In some cases, you can face criminal charges in Florida without ever being arrested for a crime. Conversely, you can still avoid any criminal charges for the underlying offense just because you have been arrested.
According to a Florida Criminal Defense Attorney, this distinction too often creates confusion among criminal defendants.
Being Arrested vs. Being Charged
For starters, it’s essential to know that an arrest is not necessarily required before you face charges for a criminal violation. Instead, the criminal violation could result in a citation with a notice appearing in court on a specific date. This means you can be charged without being taken to jail or formally arrested. But if you or your defense attorney failed to appear in court on the specific date, the Florida court could issue a warrant for your arrest.
Usually, law enforcement forwards the police report to the state attorney, who will review it, examine the evidence, and determine whether to file criminal charges. The state attorney will decide what charges to file if you face criminal charges and bring them to court. Regardless if you’re out of custody or in custody at the time, the state attorney can elect to file the criminal charges. So, it does not matter if you were released from custody without going to jail, the state attorney can still file the charges in court.
Alternatively, being arrested by police officers doesn’t always mean the state attorney will file criminal charges against you.
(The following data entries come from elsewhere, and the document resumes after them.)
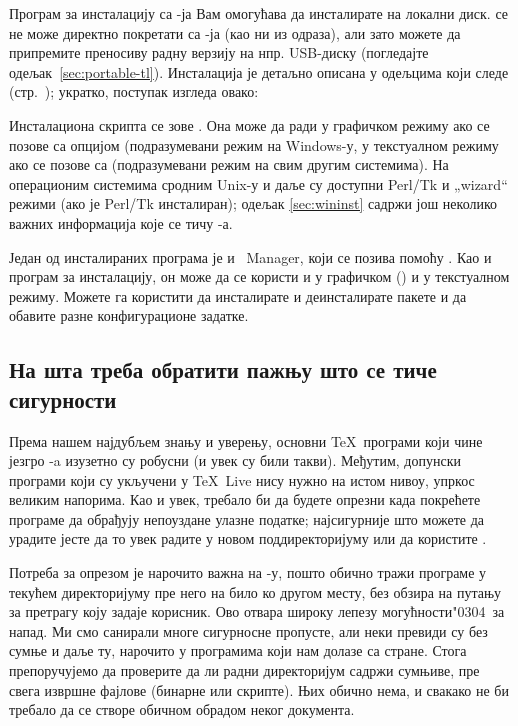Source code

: \documentclass{article}
\begin{document}
Програм за инсталацију са \DVD{}-ја Вам омогућава да инсталирате
\TL{} на локални диск. \TL{} се не може директно покретати са
\DVD{}-ја (као ни из \DVD{}  одраза), али зато можете да
припремите преносиву радну верзију на нпр. USB-диску
(погледајте одељак~\ref{sec:portable-tl}). Инсталација је детаљно
описана у одељцима који следе (стр.~\pageref{sec:install}); укратко,
поступак изгледа овако:

\begin{itemize*}

\item Инсталациона скрипта се зове . Она може да
  ради у графичком режиму ако се позове са опцијом  
  (подразумевани режим на   Win\-\hbox{dows-у}, 
  у текстуалном режиму ако се позове са  
  (подразумевани режим на свим другим системима). На операционим 
  системима сродним Unix-у и даље су доступни Perl/Tk и „wizard“ 
  режими (ако је Perl/Tk инсталиран); одељак \ref{sec:wininst} 
  садржи још неколико важних информација које се
  тичу \Windows{}-а.

\item Један од инсталираних програма је и \TL\ Manager, који се позива
  помоћу . Као и програм за инсталацију, он може да се
  користи и у графичком (\GUI{}) и у текстуалном режиму. Можете га
  користити да инсталирате и деинсталирате пакете и да обавите разне
  конфигурационе задатке.

\end{itemize*}


\subsection{На шта треба обратити пажњу што се тиче сигурности}
\label{sec:security}

Према нашем најдубљем знању и уверењу, основни \TeX\ програми који
чине језгро \TL{}-a изузетно су робусни (и увек су били такви).
Међутим, допунски програми који су укључени у \TeX\ Live нису нужно
на истом нивоу, упркос великим напорима. Као и увек, требало би да
будете опрезни када покрећете програме да обрађују непоуздане улазне
податке; најсигурније што можете да урадите јесте да то увек радите у
новом поддиректоријуму или да користите .

Потреба за опрезом је нарочито важна на \Windows{}-у, пошто
\Windows{} обично тражи програме у текућем директоријуму пре него на
било ко другом месту, без обзира на путању за претрагу коју задаје
корисник. Ово отвара широку лепезу могућности\char"0304\ за напад. Ми
смо санирали многе сигурносне пропусте, али неки превиди су без сумње
и даље ту, нарочито у програмима који нам долазе са стране. Стога
препоручујемо да проверите да ли радни директоријум садржи сумњиве,
пре свега извршне фајлове (бинарне или скрипте). Њих обично нема, и
свакако не би требало да се створе обичном обрадом неког документа.
\end{document}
For example, the attorney could decide not to file any charges because they notice errors during your arrest or doubt the eyewitnesses’ reliability. In other cases, the state attorney can conclude that there’s insufficient evidence to obtain a conviction. Please remember the state attorney needs to prove guilt beyond a reasonable doubt. If the law enforcement’s case is weak, the state attorneys can choose not to file any charges.
As you can see, there are no certainties in any case. Being arrested doesn’t mean charges will be filed against you any more than going to prison guarantees that charges will be filed.
How Long Does the Florida State Have to File Charges?
Interestingly, the timeline varies on whether you were arrested or not. If you were arrested in Florida, the state has to bring you to trial before the deadline (known as a speedy trial) expires. Under Florida Rule of Criminal Procedure 3.191, the speedy trial expires in 90 days for a misdemeanor arrest, and for a felony, the timeline runs in 175 days.
If you haven’t been arrested, the timeline may be confusing. The state’s timeline can be determined based on two things:
- The statute of limitations
- Your constitutional right to a speedy trial, which is entirely different from the 90 and 175-day statutory time limits
Florida has up to three to four years to arrest you in any crime, depending upon the severity of the charge. For a first-degree felony, the prosecutors could file charges within four years.
The limit is three years for all other felonies, and for a first-degree misdemeanour, they have two years to file charges. So basically, for prosecutors, the clock starts running when the crime was allegedly committed.